Menurut para penulis, media sosial itu sendiri tidak selalu bermasalah, tetapi dunia virtual yang dikombinasikan dengan isolasi sosial dalam kehidupan nyata menciptakan lingkungan di mana seseorang dapat mempertahankan identitas diri yang delusional tanpa pengawasan atau koreksi.

Meskipun media sosial dapat memberikan manfaat positif dengan membangun komunitas dan menciptakan rasa kebersamaan, Crespi dan rekan penulisnya, Nancy Yang, berpendapat bahwa individu dengan risiko tinggi justru sering mengalami dampak negatif akibat penggunaan media sosial yang berlebihan.

Mereka juga menyoroti bahwa fitur dalam banyak aplikasi dan platform populer justru memperkuat serta memperburuk delusi mental dan fisik dengan memungkinkan seseorang menampilkan diri secara berlebihan namun tidak akurat.

Perbedaan mendasar antara interaksi sosial daring dan tatap muka—di mana delusi lebih mungkin terkendali oleh realitas fisik dan emosional—dapat semakin memperburuk ketidakseimbangan mental.

Penelitian ini menyimpulkan bahwa orang dengan gangguan yang melibatkan tingkat delusi tinggi dapat memperoleh manfaat dari pengurangan penggunaan media sosial.
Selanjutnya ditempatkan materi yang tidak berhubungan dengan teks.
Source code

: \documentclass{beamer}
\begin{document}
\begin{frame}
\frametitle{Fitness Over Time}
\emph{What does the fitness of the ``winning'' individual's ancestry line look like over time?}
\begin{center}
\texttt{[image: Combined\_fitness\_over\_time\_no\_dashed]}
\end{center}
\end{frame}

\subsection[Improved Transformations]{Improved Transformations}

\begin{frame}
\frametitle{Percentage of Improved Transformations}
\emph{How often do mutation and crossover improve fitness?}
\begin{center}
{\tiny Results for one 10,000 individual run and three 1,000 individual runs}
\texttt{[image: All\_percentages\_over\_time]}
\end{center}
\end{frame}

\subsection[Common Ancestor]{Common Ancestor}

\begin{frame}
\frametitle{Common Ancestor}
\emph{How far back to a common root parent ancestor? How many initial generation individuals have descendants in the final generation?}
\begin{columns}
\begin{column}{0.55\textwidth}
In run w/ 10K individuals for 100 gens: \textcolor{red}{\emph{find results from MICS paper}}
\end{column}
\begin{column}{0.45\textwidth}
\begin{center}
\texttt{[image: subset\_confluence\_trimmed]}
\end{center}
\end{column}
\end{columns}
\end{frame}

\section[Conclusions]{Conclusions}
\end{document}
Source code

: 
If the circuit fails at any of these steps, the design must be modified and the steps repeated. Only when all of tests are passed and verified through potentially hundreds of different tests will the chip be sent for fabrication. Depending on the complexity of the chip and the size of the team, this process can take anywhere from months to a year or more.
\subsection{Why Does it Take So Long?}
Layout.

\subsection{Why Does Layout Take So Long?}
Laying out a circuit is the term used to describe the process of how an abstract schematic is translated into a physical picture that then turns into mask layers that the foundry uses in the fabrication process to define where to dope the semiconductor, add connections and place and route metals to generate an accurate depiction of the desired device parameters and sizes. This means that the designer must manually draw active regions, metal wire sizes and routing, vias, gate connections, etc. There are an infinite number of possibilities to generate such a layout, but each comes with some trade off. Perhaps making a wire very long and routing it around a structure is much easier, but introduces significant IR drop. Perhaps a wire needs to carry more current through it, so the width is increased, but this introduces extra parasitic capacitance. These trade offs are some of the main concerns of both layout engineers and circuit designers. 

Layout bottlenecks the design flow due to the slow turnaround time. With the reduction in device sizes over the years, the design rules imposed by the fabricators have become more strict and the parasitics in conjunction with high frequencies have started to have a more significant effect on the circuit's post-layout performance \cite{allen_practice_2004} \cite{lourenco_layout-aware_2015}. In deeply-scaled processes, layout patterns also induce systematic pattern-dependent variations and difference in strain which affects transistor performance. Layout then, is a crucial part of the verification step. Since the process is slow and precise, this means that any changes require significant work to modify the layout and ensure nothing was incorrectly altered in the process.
Selain itu, diperlukan lebih banyak penelitian untuk mengidentifikasi fitur spesifik dalam media sosial yang mendorong delusi serta mencari cara agar interaksi sosial daring lebih realistis dan mendekati pengalaman di dunia nyata.

Untuk mencapai hal tersebut, para peneliti menyoroti potensi teknologi seperti kontak mata, perspektif 3D, avatar, dan teknologi imersif lainnya.

Dengan mengintegrasikan elemen-elemen ini, platform media sosial berpotensi menghadirkan pengalaman daring yang lebih realistis, sehingga mendorong keaslian serta mengurangi dampak negatif dari perbandingan sosial dan pemikiran delusional.